La poésie lyrique de Banville est belle, raffinée, mais elle convainc rarement. Trop soucieuse de la rime et de références antiques, elle n’a pas la puissance de Hugo ni la richesse de Baudelaire ou la majesté de Leconte de Lisle Ce n’est sans doute pas elle qui peut aujourd’hui refaire resurgir Banville parmi nos poètes favoris. Mais pour tirer l’œuvre d’un oubli injuste, il faudrait d’abord la lire, et une anthologie serait à cet égard indispensable.
Sa prose, en revanche, suscite encore l’intérêt ; pleine d’esprit, elle ressuscite la vie, les événements, les personnages de la deuxième partie du XXe siècle. Sans doute est-elle pour cette raison même datée, elle aussi, et fourmille d’allusions aujourd’hui indéchiffrables pour un lecteur non spécialiste de la vie de l’époque. Mais elle s’attache aussi, dans un style souvent éblouissant, aux grandes figures artistiques des années 1850-1890, dont elle sait reconnaître la valeur. On peut souhaiter que les rééditions savantes s’attachent aussi à ces proses, dont une anthologie serait également la bienvenue.
François Suard
14 septembre 2018
1 Aux éditions Champion (Œuvres poétiques, Théâtre complet, critique littéraire, artistique et musicale).
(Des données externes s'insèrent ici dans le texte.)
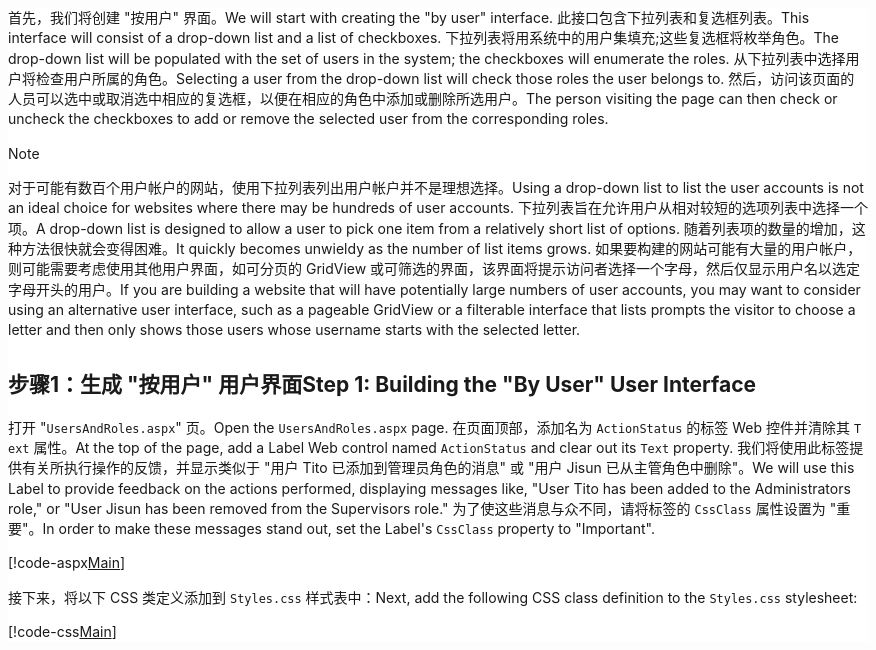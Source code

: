 <span data-ttu-id="59ec2-130">首先，我们将创建 "按用户" 界面。</span><span class="sxs-lookup"><span data-stu-id="59ec2-130">We will start with creating the "by user" interface.</span></span> <span data-ttu-id="59ec2-131">此接口包含下拉列表和复选框列表。</span><span class="sxs-lookup"><span data-stu-id="59ec2-131">This interface will consist of a drop-down list and a list of checkboxes.</span></span> <span data-ttu-id="59ec2-132">下拉列表将用系统中的用户集填充;这些复选框将枚举角色。</span><span class="sxs-lookup"><span data-stu-id="59ec2-132">The drop-down list will be populated with the set of users in the system; the checkboxes will enumerate the roles.</span></span> <span data-ttu-id="59ec2-133">从下拉列表中选择用户将检查用户所属的角色。</span><span class="sxs-lookup"><span data-stu-id="59ec2-133">Selecting a user from the drop-down list will check those roles the user belongs to.</span></span> <span data-ttu-id="59ec2-134">然后，访问该页面的人员可以选中或取消选中相应的复选框，以便在相应的角色中添加或删除所选用户。</span><span class="sxs-lookup"><span data-stu-id="59ec2-134">The person visiting the page can then check or uncheck the checkboxes to add or remove the selected user from the corresponding roles.</span></span>

> [!NOTE]
> <span data-ttu-id="59ec2-135">对于可能有数百个用户帐户的网站，使用下拉列表列出用户帐户并不是理想选择。</span><span class="sxs-lookup"><span data-stu-id="59ec2-135">Using a drop-down list to list the user accounts is not an ideal choice for websites where there may be hundreds of user accounts.</span></span> <span data-ttu-id="59ec2-136">下拉列表旨在允许用户从相对较短的选项列表中选择一个项。</span><span class="sxs-lookup"><span data-stu-id="59ec2-136">A drop-down list is designed to allow a user to pick one item from a relatively short list of options.</span></span> <span data-ttu-id="59ec2-137">随着列表项的数量的增加，这种方法很快就会变得困难。</span><span class="sxs-lookup"><span data-stu-id="59ec2-137">It quickly becomes unwieldy as the number of list items grows.</span></span> <span data-ttu-id="59ec2-138">如果要构建的网站可能有大量的用户帐户，则可能需要考虑使用其他用户界面，如可分页的 GridView 或可筛选的界面，该界面将提示访问者选择一个字母，然后仅显示用户名以选定字母开头的用户。</span><span class="sxs-lookup"><span data-stu-id="59ec2-138">If you are building a website that will have potentially large numbers of user accounts, you may want to consider using an alternative user interface, such as a pageable GridView or a filterable interface that lists prompts the visitor to choose a letter and then only shows those users whose username starts with the selected letter.</span></span>

## <a name="step-1-building-the-by-user-user-interface"></a><span data-ttu-id="59ec2-139">步骤1：生成 "按用户" 用户界面</span><span class="sxs-lookup"><span data-stu-id="59ec2-139">Step 1: Building the "By User" User Interface</span></span>

<span data-ttu-id="59ec2-140">打开 "`UsersAndRoles.aspx`" 页。</span><span class="sxs-lookup"><span data-stu-id="59ec2-140">Open the `UsersAndRoles.aspx` page.</span></span> <span data-ttu-id="59ec2-141">在页面顶部，添加名为 `ActionStatus` 的标签 Web 控件并清除其 `Text` 属性。</span><span class="sxs-lookup"><span data-stu-id="59ec2-141">At the top of the page, add a Label Web control named `ActionStatus` and clear out its `Text` property.</span></span> <span data-ttu-id="59ec2-142">我们将使用此标签提供有关所执行操作的反馈，并显示类似于 "用户 Tito 已添加到管理员角色的消息" 或 "用户 Jisun 已从主管角色中删除"。</span><span class="sxs-lookup"><span data-stu-id="59ec2-142">We will use this Label to provide feedback on the actions performed, displaying messages like, "User Tito has been added to the Administrators role," or "User Jisun has been removed from the Supervisors role."</span></span> <span data-ttu-id="59ec2-143">为了使这些消息与众不同，请将标签的 `CssClass` 属性设置为 "重要"。</span><span class="sxs-lookup"><span data-stu-id="59ec2-143">In order to make these messages stand out, set the Label's `CssClass` property to "Important".</span></span>

[!code-aspx[Main](assigning-roles-to-users-cs/samples/sample1.aspx)]

<span data-ttu-id="59ec2-144">接下来，将以下 CSS 类定义添加到 `Styles.css` 样式表中：</span><span class="sxs-lookup"><span data-stu-id="59ec2-144">Next, add the following CSS class definition to the `Styles.css` stylesheet:</span></span>

[!code-css[Main](assigning-roles-to-users-cs/samples/sample2.css)]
2 Hemikat Schaller, Laura : Parodie et pastiche dans l’œuvre poétique de Théodore de Banville, Paris, Garnier, 2017. Le livre de Philippe Andrès, Théodore de Banville Un passeur dans le siècle, Paris, Champion, 2009, constitue une bonne introduction bio-bibliographique à la connaissance de l’écrivain-poète.
3 Théodore de Banville. Les Exilés, Choix et présentation par Yves-Alain Favre, La Différence, coll. Orphée,1991
4 Théodore de Banville Contes, souvenirs et portraits poésies, théâtre, Paris, Les éditions G. Grès, coll. Le Florilège contemporain, sous la direction de Fortunat Strowski.
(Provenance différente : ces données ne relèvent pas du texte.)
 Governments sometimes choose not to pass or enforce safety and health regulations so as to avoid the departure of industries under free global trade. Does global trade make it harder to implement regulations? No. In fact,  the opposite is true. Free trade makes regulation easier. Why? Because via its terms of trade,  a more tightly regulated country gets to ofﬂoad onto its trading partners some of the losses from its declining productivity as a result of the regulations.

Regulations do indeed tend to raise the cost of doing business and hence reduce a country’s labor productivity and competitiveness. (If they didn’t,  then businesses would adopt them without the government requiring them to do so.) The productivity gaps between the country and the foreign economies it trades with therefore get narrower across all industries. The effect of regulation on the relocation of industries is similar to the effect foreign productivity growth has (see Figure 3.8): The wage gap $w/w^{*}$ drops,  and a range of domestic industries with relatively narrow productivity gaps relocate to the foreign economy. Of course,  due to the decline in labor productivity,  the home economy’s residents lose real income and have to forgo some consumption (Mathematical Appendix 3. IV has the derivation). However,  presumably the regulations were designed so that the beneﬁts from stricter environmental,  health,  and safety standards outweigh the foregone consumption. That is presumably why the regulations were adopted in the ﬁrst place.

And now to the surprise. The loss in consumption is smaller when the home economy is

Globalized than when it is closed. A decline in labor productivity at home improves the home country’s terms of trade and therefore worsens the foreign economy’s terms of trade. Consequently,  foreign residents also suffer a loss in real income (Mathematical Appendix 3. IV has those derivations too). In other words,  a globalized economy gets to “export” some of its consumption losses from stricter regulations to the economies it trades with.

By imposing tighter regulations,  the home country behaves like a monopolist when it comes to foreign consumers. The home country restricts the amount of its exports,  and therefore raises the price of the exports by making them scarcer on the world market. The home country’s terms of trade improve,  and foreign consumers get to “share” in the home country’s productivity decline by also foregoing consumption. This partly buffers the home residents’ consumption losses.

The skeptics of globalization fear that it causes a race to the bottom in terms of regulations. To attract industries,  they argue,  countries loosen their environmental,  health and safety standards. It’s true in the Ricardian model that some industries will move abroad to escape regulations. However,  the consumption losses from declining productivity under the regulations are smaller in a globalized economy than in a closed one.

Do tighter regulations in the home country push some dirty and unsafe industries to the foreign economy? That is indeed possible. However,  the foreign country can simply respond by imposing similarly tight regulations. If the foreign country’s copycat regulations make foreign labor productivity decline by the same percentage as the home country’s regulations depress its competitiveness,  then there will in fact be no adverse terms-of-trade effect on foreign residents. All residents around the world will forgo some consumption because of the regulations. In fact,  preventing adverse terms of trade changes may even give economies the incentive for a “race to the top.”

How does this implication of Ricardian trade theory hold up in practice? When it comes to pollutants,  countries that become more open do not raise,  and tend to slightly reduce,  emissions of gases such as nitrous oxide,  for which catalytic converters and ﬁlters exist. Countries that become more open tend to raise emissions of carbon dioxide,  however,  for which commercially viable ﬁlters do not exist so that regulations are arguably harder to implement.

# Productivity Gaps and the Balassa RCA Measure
5 L’une, due à Ch.-M Des Granges, a paru chez Hatier en 1926 (réédition en 1935), l’autre, due à Léon Seror, a paru dans les classiques Vaubourdolle en 1936.
6 La liste des journaux ou revues auxquels il a participé n’occupe pas moins de cinq pages dans l’ouvrage de Philipe Andrès cité n. 2.
7 Cette définition, à la fois technique et poétique, est empruntée à « Un début littéraire », tiré des Contes féeriques (1882), dont nous parlons plus loin.
8 Voir n. 7 .
9 A comparer avec la formule célèbre de Boileau, ici prise à contrepied : « Enfin Malherbe vint, et le premier en France / Fit sentir dans ses vers une juste cadence », Art poétique, v. 131-132.
10 Il a composé de nombreux portraits, par exemple dans les Camées parisiens, Paris, 1866-1873.
11 Ces deux éloges figurent dans les Lettres chimériques.